HTA@50 - Waltham Forest HAT

A truly enormous project for the London Borough of Waltham Forest that took resident engagement to the scale of entire housing estates numbering thousands of people with the aim of creating better places to live and more sustainable communities.

Beginning with a feasibility study for the borough that established a strong working relationship with Director of Development Stephanie Al-Wahid from 1987 it was found after contacting 80% of the residents 90% supported complete redevelopment. The estates of Cathall Road, Chingford Hall and Oliver Close were only 20 years old but the concrete panel systems used in their construction had developed structural problems, and there were social problems linked to high unemployment, crime and a high incidence of housing benefit claims that had resulted in overwhelming maintenance and management challenges.

The great scale of the project was ambitious and only possible through funding from central government through the revised HAT programme where the Department of the Environment established a non-departmental Housing Action Trust (HAT) as a public body to fund and manage the regeneration. For a fixed time period the HAT took over the local authority housing estates being managed by a board of stakeholder representatives that included residents. Regeneration involved extensive repair, the replacement of failing housing stock and the management of the estate anticipating either its return to local authority control or takeover by a Housing Association. The assessment process was rigorous requiring architectural and financial feasibility studies, a ballot of residents and ultimately, following a final debate in the House of Lords, a Statutory Instrument to establish the HAT, The Waltham Forest Housing ActionTrust (Area and Constitution) Order 1991.

Following initial resident consultations carried out during preparation of the feasibility studies the process of radical architectural change would be shaped in detail by the residents and the HAT sharing the joint aim to create and maintain better places to live. In essence the design replaced isolated modernist high density, high rise housing in open space with traditional extensive low rise, medium density streets.

At each estate detailed analysis of demographics, connectivity and use was carried out to identify what was important to get to the essential ideas of change that would inform the layout of the new streets, the size of houses and relationships to surrounding streets and patterns of life. The ordinary, everyday needs were identified and the best means to enable them considered then incorporated into the design.
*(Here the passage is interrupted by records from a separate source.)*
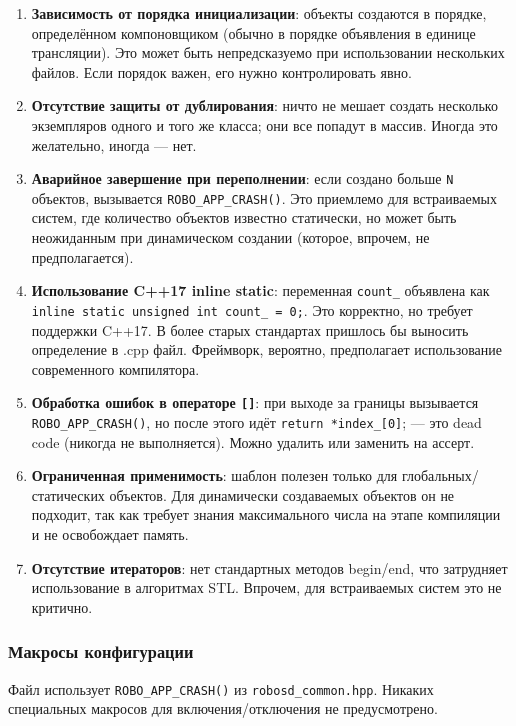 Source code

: \documentclass[a4paper,12pt]{article}
\begin{document}
\begin{enumerate}
    \item \textbf{Зависимость от порядка инициализации}: объекты создаются в порядке, определённом компоновщиком (обычно в порядке объявления в единице трансляции). Это может быть непредсказуемо при использовании нескольких файлов. Если порядок важен, его нужно контролировать явно.
    \item \textbf{Отсутствие защиты от дублирования}: ничто не мешает создать несколько экземпляров одного и того же класса; они все попадут в массив. Иногда это желательно, иногда — нет.
    \item \textbf{Аварийное завершение при переполнении}: если создано больше \texttt{N} объектов, вызывается \texttt{ROBO\_APP\_CRASH()}. Это приемлемо для встраиваемых систем, где количество объектов известно статически, но может быть неожиданным при динамическом создании (которое, впрочем, не предполагается).
    \item \textbf{Использование C++17 inline static}: переменная \texttt{count\_} объявлена как \texttt{inline static unsigned int count\_ = 0;}. Это корректно, но требует поддержки C++17. В более старых стандартах пришлось бы выносить определение в .cpp файл. Фреймворк, вероятно, предполагает использование современного компилятора.
    \item \textbf{Обработка ошибок в операторе \texttt{[]}}: при выходе за границы вызывается \texttt{ROBO\_APP\_CRASH()}, но после этого идёт \texttt{return *index\_[0]}; — это dead code (никогда не выполняется). Можно удалить или заменить на ассерт.
    \item \textbf{Ограниченная применимость}: шаблон полезен только для глобальных/статических объектов. Для динамически создаваемых объектов он не подходит, так как требует знания максимального числа на этапе компиляции и не освобождает память.
    \item \textbf{Отсутствие итераторов}: нет стандартных методов begin/end, что затрудняет использование в алгоритмах STL. Впрочем, для встраиваемых систем это не критично.
\end{enumerate}

\subsubsection{Макросы конфигурации}

Файл использует \texttt{ROBO\_APP\_CRASH()} из \texttt{robosd\_common.hpp}. Никаких специальных макросов для включения/отключения не предусмотрено.
\end{document}
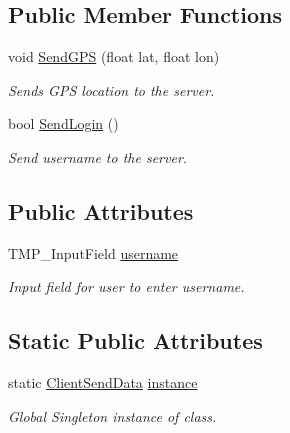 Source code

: \subsection*{Public Member Functions}
\begin{DoxyCompactItemize}
\item 
void \mbox{\hyperlink{class_client_send_data_aed0b71505a76cb58a2b0c58ad239748b}{Send\+G\+PS}} (float lat, float lon)
\begin{DoxyCompactList}\small\item\em Sends G\+PS location to the server. \end{DoxyCompactList}\item 
bool \mbox{\hyperlink{class_client_send_data_abea10903c98ebd507bbb48b80a7c1b6f}{Send\+Login}} ()
\begin{DoxyCompactList}\small\item\em Send username to the server. \end{DoxyCompactList}\end{DoxyCompactItemize}
\subsection*{Public Attributes}
\begin{DoxyCompactItemize}
\item 
T\+M\+P\+\_\+\+Input\+Field \mbox{\hyperlink{class_client_send_data_a849beae9051bf483a4dd446b74d50812}{username}}
\begin{DoxyCompactList}\small\item\em Input field for user to enter username. \end{DoxyCompactList}\end{DoxyCompactItemize}
\subsection*{Static Public Attributes}
\begin{DoxyCompactItemize}
\item 
static \mbox{\hyperlink{class_client_send_data}{Client\+Send\+Data}} \mbox{\hyperlink{class_client_send_data_acdad1498e2dc672310edae72ad9a655e}{instance}}
\begin{DoxyCompactList}\small\item\em Global Singleton instance of class. \end{DoxyCompactList}\end{DoxyCompactItemize}
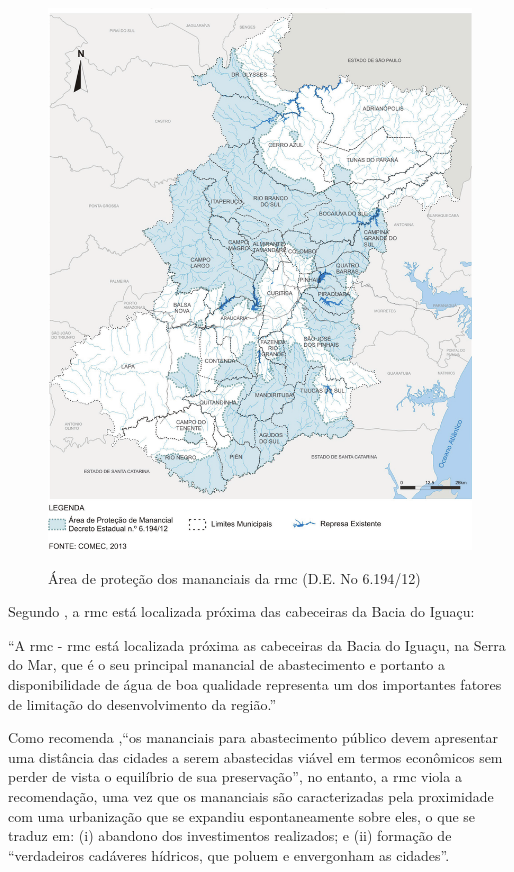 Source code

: 	\begin{figure}
		\centering
		\caption{Área de proteção dos mananciais da \gls{rmc} (D.E. No 6.194/12)}
		\includegraphics[width=1.0\linewidth]{img/kornin2014a_01}
		\label{fig:kornin2014a_01}
	\end{figure}

	Segundo , a \gls{rmc} está localizada próxima das cabeceiras da Bacia do Iguaçu:
	
	\begin{citacao}
		``A \glsdesc{rmc} - \gls{rmc} está localizada próxima as cabeceiras da Bacia do Iguaçu, na Serra do Mar, que é o seu principal manancial de abastecimento e portanto a disponibilidade de água de boa qualidade representa um dos importantes fatores de limitação do desenvolvimento da região.''
	\end{citacao}

	Como recomenda \cite[p. 6]{andreoli1999a},``os mananciais para abastecimento público devem apresentar uma distância das cidades a serem abastecidas viável em termos econômicos sem perder de vista o equilíbrio de sua preservação'', no entanto, a \gls{rmc} viola a recomendação, uma vez que os mananciais são caracterizadas pela proximidade com uma urbanização que se expandiu espontaneamente sobre eles, o que se traduz em: (i) abandono dos investimentos realizados; e (ii) formação de ``verdadeiros cadáveres hídricos, que poluem e envergonham as cidades''.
The scale of the challenge demanded a rolling programme of works that would introduce the new homes and streets piece by piece as quickly as possible. At the Cathall Road Estate the earlier terraced streets had been replaced between 1968 and 1972 but quickly began to decline. Repair of the structural panel system was uneconomic and after a lengthy consultation the 1992 planning application proposed replacement after demolishing the snaking slab blocks in phases then the cleared land receiving the reinstated streets. The strategy enabled many of the residents that wanted to stay. While the number of units would fall from 850 to 527 the new houses and flats would be of a scale that fitted the surrounding streets making the rebuilt estate part of its surroundings rather than separated from it. The scheme also proposed on-street parking instead of undercroft parking, two community centres, a care home, open spaces and shops to establish a diverse uses for a sustainable community in four phases over the course of 8 years with the first phase covering open space enabling the first residents to move and their crumbling buildings demolished to make way for the next phase.
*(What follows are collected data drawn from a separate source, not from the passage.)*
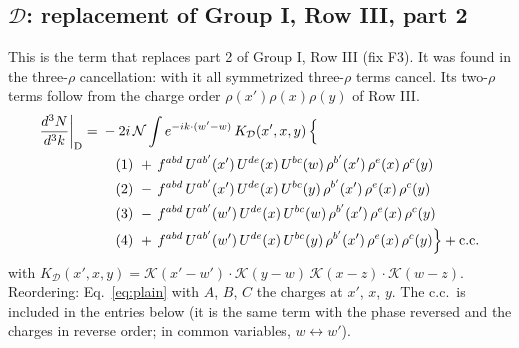 \documentclass[10pt]{article}
\numberwithin{equation}{section}
\newcommand{\KK}{\mathcal K}
\newcommand{\NN}{\mathcal N}
\begin{document}
\subsection{\texorpdfstring{$\mathcal D$}{D}: replacement of Group I, Row III, part 2}\label{src:D}
This is the term that replaces part 2 of Group I, Row III (fix F3). It was found in the three-$\rho$ cancellation: with it all symmetrized three-$\rho$ terms cancel. Its two-$\rho$ terms follow from the charge order $\rho(x')\rho(x)\rho(y)$ of Row III.
\begin{align}
\frac{d^3N}{d^3k}\bigg|_{\rm D}={}&-2i\,\NN\int e^{-ik\cdot(w'-w)}\,K_{\mathcal D}(x',x,y)\,\Big\{\notag\\
&\quad (1)\ +\,f^{abd}\,U^{ab'}(x')\,U^{de}(x)\,U^{bc}(w)\,\rho^{b'}(x')\,\rho^{e}(x)\,\rho^{c}(y)\notag\\
&\quad (2)\ -\,f^{abd}\,U^{ab'}(x')\,U^{de}(x)\,U^{bc}(y)\,\rho^{b'}(x')\,\rho^{e}(x)\,\rho^{c}(y)\notag\\
&\quad (3)\ -\,f^{abd}\,U^{ab'}(w')\,U^{de}(x)\,U^{bc}(w)\,\rho^{b'}(x')\,\rho^{e}(x)\,\rho^{c}(y)\notag\\
&\quad (4)\ +\,f^{abd}\,U^{ab'}(w')\,U^{de}(x)\,U^{bc}(y)\,\rho^{b'}(x')\,\rho^{e}(x)\,\rho^{c}(y)\Big\}+{\rm c.c.}\label{eq:in-D}
\end{align}
with $K_{\mathcal D}(x',x,y)=\KK(x'-w')\cdot\KK(y-w)\,\KK(x-z)\cdot\KK(w-z)$.
Reordering: Eq.~\eqref{eq:plain} with $A$, $B$, $C$ the charges at $x'$, $x$, $y$.
The c.c.\ is included in the entries below (it is the same term with the phase reversed and the charges in reverse order; in common variables, $w\leftrightarrow w'$).
\end{document}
A similar approach was proposed for the Chingford Hall Estate where open space was built on for the first phase allowing slab blocks to be demolished and replaced in phase two, then tower blocks demolished and replaced and so on until completion leaving one tower amid a series of 2 and 3 storey streets. At the Oliver Close Estate four tower blocks were replaced with streets of houses, front gardens and trees and one tower refurbished providing hundreds of units  on completion. As the construction stages approached the next degree of engagement was with the main contractor to ensure the relationships built during the design stages were maintained and strengthened as the team expanded to ensure the best outcomes for residents.
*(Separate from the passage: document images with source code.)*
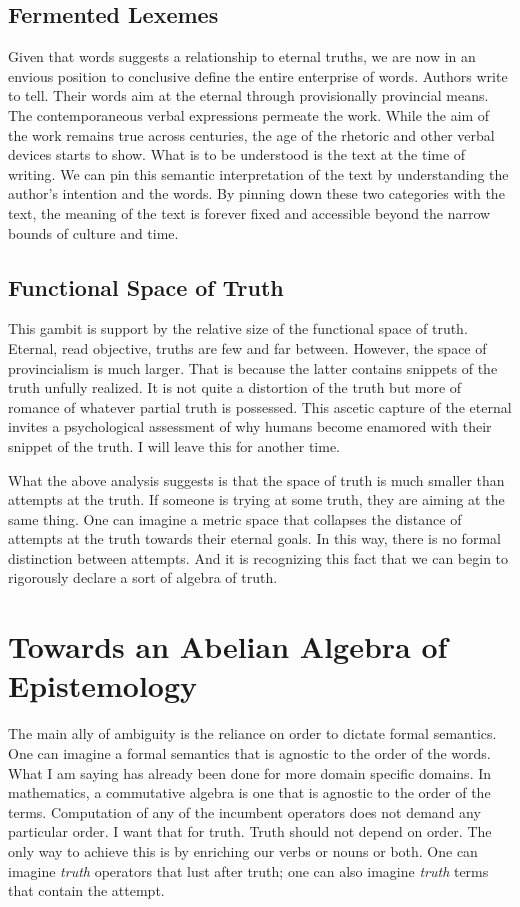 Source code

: \documentclass[12pt]{article}
\begin{document}
\subsection{Fermented Lexemes}
Given that words suggests a relationship to eternal truths, we are now in an
envious position to conclusive define the entire enterprise of words. Authors
write to tell. Their words aim at the eternal through provisionally provincial
means. The contemporaneous verbal expressions permeate the work. While the aim
of the work remains true across centuries, the age of the rhetoric and other verbal
devices starts to show. What is to be understood is the text at the time of
writing. We can pin this semantic interpretation of the text by understanding
the author's intention and the words. By pinning down these two categories with
the text, the meaning of the text is forever fixed and accessible beyond the
narrow bounds of culture and time.

\subsection{Functional Space of Truth}
This gambit is support by the relative size of the functional space of truth.
Eternal, read objective, truths are few and far between. However, the space of
provincialism is much larger. That is because the latter contains snippets of
the truth unfully realized. It is not quite a distortion of the truth but more
of romance of whatever partial truth is possessed. This ascetic capture of the
eternal invites a psychological assessment of why humans become enamored with
their snippet of the truth. I will leave this for another time.

What the above analysis suggests is that the space of truth is much smaller than
attempts at the truth. If someone is trying at some truth, they are aiming at
the same thing. One can imagine a metric space that collapses the distance of
attempts at the truth towards their eternal goals. In this way, there is no
formal distinction between attempts. And it is recognizing this fact that we can
begin to rigorously declare a sort of algebra of truth.

\section{Towards an Abelian Algebra of Epistemology}
The main ally of ambiguity is the reliance on order to dictate formal semantics.
One can imagine a formal semantics that is agnostic to the order of the words.
What I am saying has already been done for more domain specific domains. In
mathematics, a commutative algebra is one that is agnostic to the order of the
terms. Computation of any of the incumbent operators does not demand any
particular order. I want that for truth. Truth should not depend on order. The
only way to achieve this is by enriching our verbs or nouns or both. One can
imagine \textit{truth} operators that lust after truth; one can also imagine
\textit{truth} terms that contain the attempt.
\end{document}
Engaging with the residents of the estates was key to the success of the redevelopments. HTA grew in size with one or two of the new people joining in the early  stages of the project still at the practice today. CAD was used with significant investment in the technology that enabled the scale of the kitchen table to readily be considered alongside the scale of the house, the street and the masterplan. It remains the largest group of projects undertaken by the practice with the final planning applications for residual sites submitted in 2005.